→ SUPPLIED INFORMATION:
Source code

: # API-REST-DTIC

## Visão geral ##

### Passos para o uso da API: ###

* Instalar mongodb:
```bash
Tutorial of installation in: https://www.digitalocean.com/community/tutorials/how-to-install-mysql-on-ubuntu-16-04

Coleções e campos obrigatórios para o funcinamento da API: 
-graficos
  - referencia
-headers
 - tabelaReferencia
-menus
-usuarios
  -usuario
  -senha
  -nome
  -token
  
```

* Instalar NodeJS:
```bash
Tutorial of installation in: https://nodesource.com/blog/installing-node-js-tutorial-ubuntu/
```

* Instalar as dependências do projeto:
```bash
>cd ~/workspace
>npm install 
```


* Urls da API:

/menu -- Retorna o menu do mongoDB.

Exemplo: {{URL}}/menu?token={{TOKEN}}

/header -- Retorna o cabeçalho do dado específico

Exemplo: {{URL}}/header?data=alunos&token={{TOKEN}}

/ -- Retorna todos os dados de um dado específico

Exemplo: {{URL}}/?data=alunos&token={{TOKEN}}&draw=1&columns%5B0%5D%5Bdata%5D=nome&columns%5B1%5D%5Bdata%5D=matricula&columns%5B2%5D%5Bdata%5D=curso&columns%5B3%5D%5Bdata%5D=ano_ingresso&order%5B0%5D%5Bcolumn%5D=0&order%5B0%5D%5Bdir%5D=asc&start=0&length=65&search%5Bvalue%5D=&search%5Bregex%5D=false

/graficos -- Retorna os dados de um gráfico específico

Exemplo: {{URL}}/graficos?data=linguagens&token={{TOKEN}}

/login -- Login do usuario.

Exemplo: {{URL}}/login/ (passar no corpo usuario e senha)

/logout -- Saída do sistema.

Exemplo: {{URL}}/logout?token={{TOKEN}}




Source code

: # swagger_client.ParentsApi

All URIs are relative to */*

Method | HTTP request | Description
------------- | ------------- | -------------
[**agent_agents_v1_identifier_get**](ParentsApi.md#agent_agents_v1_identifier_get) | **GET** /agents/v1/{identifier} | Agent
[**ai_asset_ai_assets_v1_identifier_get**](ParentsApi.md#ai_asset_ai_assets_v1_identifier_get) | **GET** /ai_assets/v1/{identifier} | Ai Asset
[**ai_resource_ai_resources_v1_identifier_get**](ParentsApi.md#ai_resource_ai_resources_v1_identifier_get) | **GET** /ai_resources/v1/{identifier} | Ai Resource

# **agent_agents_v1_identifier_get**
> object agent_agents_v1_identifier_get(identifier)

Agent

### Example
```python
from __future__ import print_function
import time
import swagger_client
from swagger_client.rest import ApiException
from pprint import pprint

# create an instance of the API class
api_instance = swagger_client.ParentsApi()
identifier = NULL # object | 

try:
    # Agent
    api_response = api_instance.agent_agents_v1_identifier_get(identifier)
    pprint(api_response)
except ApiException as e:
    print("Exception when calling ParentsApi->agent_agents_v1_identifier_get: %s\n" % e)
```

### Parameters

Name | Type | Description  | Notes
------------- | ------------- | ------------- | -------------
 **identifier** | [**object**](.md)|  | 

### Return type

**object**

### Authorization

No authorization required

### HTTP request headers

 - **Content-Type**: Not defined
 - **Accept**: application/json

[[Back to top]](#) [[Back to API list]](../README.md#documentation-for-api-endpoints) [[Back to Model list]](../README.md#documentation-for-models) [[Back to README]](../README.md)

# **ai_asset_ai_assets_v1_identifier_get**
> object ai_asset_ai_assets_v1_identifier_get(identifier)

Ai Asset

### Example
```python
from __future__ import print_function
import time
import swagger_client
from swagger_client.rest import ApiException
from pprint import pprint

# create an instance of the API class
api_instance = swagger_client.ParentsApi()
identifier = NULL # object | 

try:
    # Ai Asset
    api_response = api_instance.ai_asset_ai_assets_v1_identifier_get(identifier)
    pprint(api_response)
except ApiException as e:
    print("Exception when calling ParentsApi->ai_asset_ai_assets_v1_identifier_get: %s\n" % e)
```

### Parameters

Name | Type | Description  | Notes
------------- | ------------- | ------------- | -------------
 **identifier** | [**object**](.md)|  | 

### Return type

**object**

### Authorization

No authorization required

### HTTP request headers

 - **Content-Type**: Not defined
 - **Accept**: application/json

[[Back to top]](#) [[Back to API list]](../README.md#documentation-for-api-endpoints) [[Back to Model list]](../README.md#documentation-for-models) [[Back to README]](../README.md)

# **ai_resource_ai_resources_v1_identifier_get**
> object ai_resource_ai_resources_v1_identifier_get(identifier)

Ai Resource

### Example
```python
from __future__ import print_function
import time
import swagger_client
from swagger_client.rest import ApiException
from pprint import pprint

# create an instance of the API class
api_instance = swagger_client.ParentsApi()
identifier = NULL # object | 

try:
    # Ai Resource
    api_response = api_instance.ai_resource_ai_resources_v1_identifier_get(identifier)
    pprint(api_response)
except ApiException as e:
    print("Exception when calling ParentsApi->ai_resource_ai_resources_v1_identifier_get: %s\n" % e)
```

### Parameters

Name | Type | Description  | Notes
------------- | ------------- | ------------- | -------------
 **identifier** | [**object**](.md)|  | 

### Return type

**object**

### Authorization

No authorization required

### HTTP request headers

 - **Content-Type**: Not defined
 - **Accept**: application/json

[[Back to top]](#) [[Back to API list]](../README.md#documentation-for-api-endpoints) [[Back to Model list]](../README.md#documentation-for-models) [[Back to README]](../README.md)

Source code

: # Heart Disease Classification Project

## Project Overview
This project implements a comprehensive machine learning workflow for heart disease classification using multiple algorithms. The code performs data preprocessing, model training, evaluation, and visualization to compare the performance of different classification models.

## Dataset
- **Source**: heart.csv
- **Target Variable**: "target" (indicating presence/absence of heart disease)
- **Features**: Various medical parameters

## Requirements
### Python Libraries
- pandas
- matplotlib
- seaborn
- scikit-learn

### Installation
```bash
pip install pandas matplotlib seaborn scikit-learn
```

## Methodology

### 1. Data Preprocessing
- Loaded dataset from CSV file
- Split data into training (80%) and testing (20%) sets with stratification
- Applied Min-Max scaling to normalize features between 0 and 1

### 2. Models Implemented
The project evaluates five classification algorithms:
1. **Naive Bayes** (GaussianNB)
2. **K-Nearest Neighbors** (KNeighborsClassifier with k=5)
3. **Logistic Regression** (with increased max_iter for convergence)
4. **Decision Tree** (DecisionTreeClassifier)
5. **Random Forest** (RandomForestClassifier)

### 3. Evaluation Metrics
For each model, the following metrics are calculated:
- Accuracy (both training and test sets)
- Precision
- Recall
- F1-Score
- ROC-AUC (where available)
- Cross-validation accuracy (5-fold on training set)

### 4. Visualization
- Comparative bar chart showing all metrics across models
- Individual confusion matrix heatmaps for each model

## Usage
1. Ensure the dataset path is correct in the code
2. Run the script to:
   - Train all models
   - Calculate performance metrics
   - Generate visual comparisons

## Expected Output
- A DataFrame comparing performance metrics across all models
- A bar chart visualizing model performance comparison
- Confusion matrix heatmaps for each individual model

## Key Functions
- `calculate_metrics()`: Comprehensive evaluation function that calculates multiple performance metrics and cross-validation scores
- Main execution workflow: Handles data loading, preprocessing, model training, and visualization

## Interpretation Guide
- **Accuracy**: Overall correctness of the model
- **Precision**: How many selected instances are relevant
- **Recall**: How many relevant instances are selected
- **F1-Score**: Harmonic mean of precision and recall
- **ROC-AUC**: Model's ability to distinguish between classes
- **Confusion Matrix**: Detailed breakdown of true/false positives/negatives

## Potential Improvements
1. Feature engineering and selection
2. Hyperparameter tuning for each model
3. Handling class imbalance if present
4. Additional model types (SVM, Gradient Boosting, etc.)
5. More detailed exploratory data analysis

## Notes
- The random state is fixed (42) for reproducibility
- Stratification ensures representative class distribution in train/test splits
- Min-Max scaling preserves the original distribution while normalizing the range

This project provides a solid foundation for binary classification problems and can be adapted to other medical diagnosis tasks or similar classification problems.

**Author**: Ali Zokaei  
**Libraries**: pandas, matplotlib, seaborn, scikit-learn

→ WHAT IS REQUIRED: Write down again, exactly as given, only the lines above that fall from the line with "- **Source**: heart.csv" to the line with "3. **Logistic Regression**", inclusive.

→ EXERCISE RESULT:
- **Source**: heart.csv
- **Target Variable**: "target" (indicating presence/absence of heart disease)
- **Features**: Various medical parameters

## Requirements
### Python Libraries
- pandas
- matplotlib
- seaborn
- scikit-learn

### Installation
```bash
pip install pandas matplotlib seaborn scikit-learn
```

## Methodology

### 1. Data Preprocessing
- Loaded dataset from CSV file
- Split data into training (80%) and testing (20%) sets with stratification
- Applied Min-Max scaling to normalize features between 0 and 1

### 2. Models Implemented
The project evaluates five classification algorithms:
1. **Naive Bayes** (GaussianNB)
2. **K-Nearest Neighbors** (KNeighborsClassifier with k=5)
3. **Logistic Regression** (with increased max_iter for convergence)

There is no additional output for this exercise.